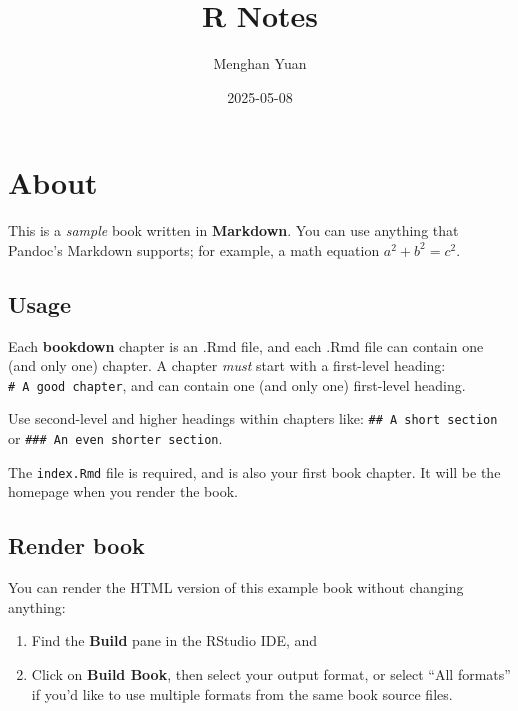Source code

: \documentclass[
  a4paper,
  twoside,
  openright]{book}
\title{R Notes}
\author{Menghan Yuan}
\date{2025-05-08}
\providecommand{\tightlist}{%
  \setlength{\itemsep}{0pt}\setlength{\parskip}{0pt}}
\theoremstyle{definition}
\theoremstyle{definition}
\theoremstyle{definition}
\theoremstyle{definition}
\theoremstyle{remark}
\begin{document}
\maketitle

\let\tightlist\relax
\renewenvironment{Shaded}{\vspace{0.2\baselineskip}\begin{snugshade}}{\end{snugshade}}

% 
% 
% 

{
\setcounter{tocdepth}{1}
\tableofcontents
}
\chapter{About}\label{about}

This is a \emph{sample} book written in \textbf{Markdown}. You can use anything that Pandoc's Markdown supports; for example, a math equation \(a^2 + b^2 = c^2\).

\section{Usage}\label{usage}

Each \textbf{bookdown} chapter is an .Rmd file, and each .Rmd file can contain one (and only one) chapter. A chapter \emph{must} start with a first-level heading: \texttt{\#\ A\ good\ chapter}, and can contain one (and only one) first-level heading.

Use second-level and higher headings within chapters like: \texttt{\#\#\ A\ short\ section} or \texttt{\#\#\#\ An\ even\ shorter\ section}.

The \texttt{index.Rmd} file is required, and is also your first book chapter. It will be the homepage when you render the book.

\section{Render book}\label{render-book}

You can render the HTML version of this example book without changing anything:

\begin{enumerate}
\def\labelenumi{\arabic{enumi}.}
\item
  Find the \textbf{Build} pane in the RStudio IDE, and
\item
  Click on \textbf{Build Book}, then select your output format, or select ``All formats'' if you'd like to use multiple formats from the same book source files.
\end{enumerate}
\end{document}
────────────────────
**PROBLEM TO SOLVE**
Copy every line of the data that holds the string "render".

**WRITTEN RESPONSE**
The \texttt{index.Rmd} file is required, and is also your first book chapter. It will be the homepage when you render the book.
\section{Render book}\label{render-book}
You can render the HTML version of this example book without changing anything:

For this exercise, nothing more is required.